In annual growth from July 1, 2021, to July 1, 2022, Franklin was 161st in the country at a rate of 1.3% change, from a population of 85,804 to 86,895. Murfreesboro (33rd) at 3.7%, Clarksville, (35th) at 3.5%, and Spring Hill (43rd) at 3.1%. As a side, Johnson City, Smyrna, and Chattanooga had higher percent changes than Franklin.

In a recent workshop with the Franklin Board of Mayor and Aldermen and the Municipal Planning Commission, one of the City’s consultants surprised City leaders when she said 57 percent of  of all  households in Franklin have
only one or two people.

Additionally, she said Franklin’s fastest growing sector in population are those 54-85, with that sector expected to change 48 percent during the period of 2010-2026. Conversely, the 25-54 population sector is expected to decrease by 14 percent during the same time period.

There has been a 9 percent growth rate in the median income in Franklin to $100,165, up from $91,786 in 2015. The median home value increased 41 percent during the same time period from $359,000 in 2015 to $611,600 in 2021, according to data from the American Community Survey, which is an arm of the U.S. Census Bureau.

The median rent in Franklin in 2023 is $2,900, according to the report, and there is a 95 percent rental occupancy rate in Franklin. The median rental rate grew 28 percent between 2015 and 2021, topping even that number in 2023.

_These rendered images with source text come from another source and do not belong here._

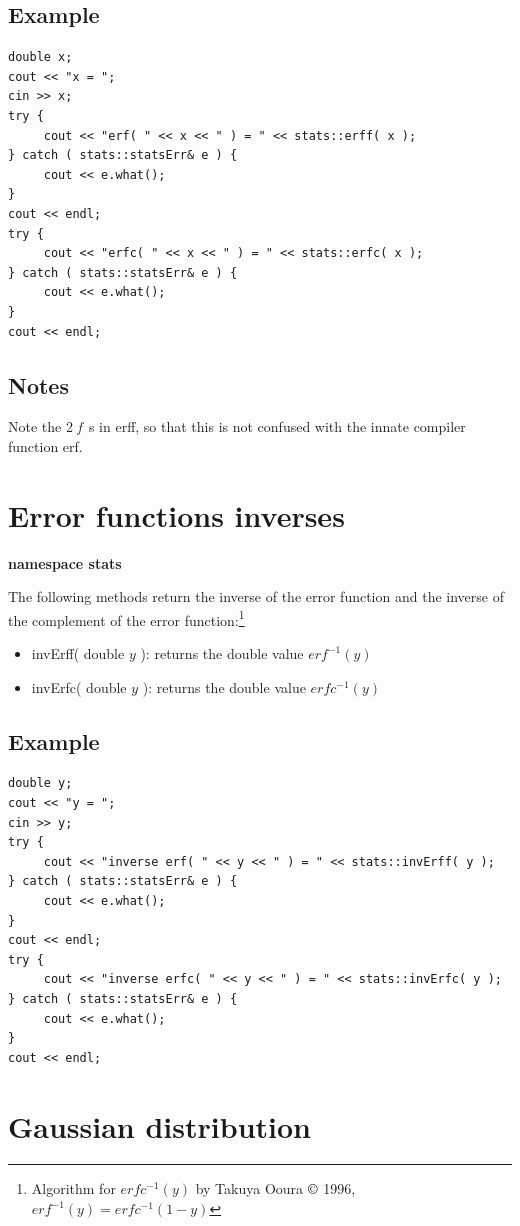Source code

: \documentclass{report}
\begin{document}
\subsection{Example}
\begin{verbatim}
double x;
cout << "x = ";
cin >> x;
try {
     cout << "erf( " << x << " ) = " << stats::erff( x );
} catch ( stats::statsErr& e ) {
     cout << e.what();
}
cout << endl;
try {
     cout << "erfc( " << x << " ) = " << stats::erfc( x );
} catch ( stats::statsErr& e ) {
     cout << e.what();
}
cout << endl;
\end{verbatim}

\subsection{Notes}
Note the 2 {\em f}~s in erff, so that this is not confused with the
innate compiler function erf.

\section{Error functions inverses}

{\bf namespace stats}

The following methods return the inverse of the error function and the
inverse of the complement of the error function:\footnote{Algorithm
for $erfc^{-1}(y)$ by Takuya Ooura $\copyright$ 1996,
$erf^{-1}(y) = erfc^{-1}(1-y)$}

\begin{itemize}
\item invErff( double $y$ ): returns the double value $erf^{-1}(y)$
\item invErfc( double $y$ ): returns the double value $erfc^{-1}(y)$
\end{itemize}

\subsection{Example}
\begin{verbatim}
double y;
cout << "y = ";
cin >> y;
try {
     cout << "inverse erf( " << y << " ) = " << stats::invErff( y );
} catch ( stats::statsErr& e ) {
     cout << e.what();
}
cout << endl;
try {
     cout << "inverse erfc( " << y << " ) = " << stats::invErfc( y );
} catch ( stats::statsErr& e ) {
     cout << e.what();
}
cout << endl;
\end{verbatim}

\section{Gaussian distribution}
\end{document}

During the workshop, the consultant, Deborah Myerson of Myerson Consulting, suggested officials consider:

  • Housing strategies which include prioritizing walkable, human scale building form by diversifying housing types, especially for the missing middle type of housing;
  • Encouraging housing supply that aligns with demographic and market trends by encouraging more senior-friendly options, such as accessory dwelling units, duplexes, and cottage cluster homes;
  • Update the Envision Franklin land use plan’s design concept to add duplexes as secondary uses in the single-family design concept, redefine multi-family residential to distinguish scales within this category, and to allow for a mix of multi-family residential dwelling types in regional commerce;
  • and finally, Create a connected community by increasing ways for people to travel without their cars, maximize walkability with safety, comfort and nearby destinations, and to remember the ratio for “rooftops to retail” is that 1,000 homes are needed to support nearby small businesses.

The June 12 workshop is available to view in its entirety through the City’s website.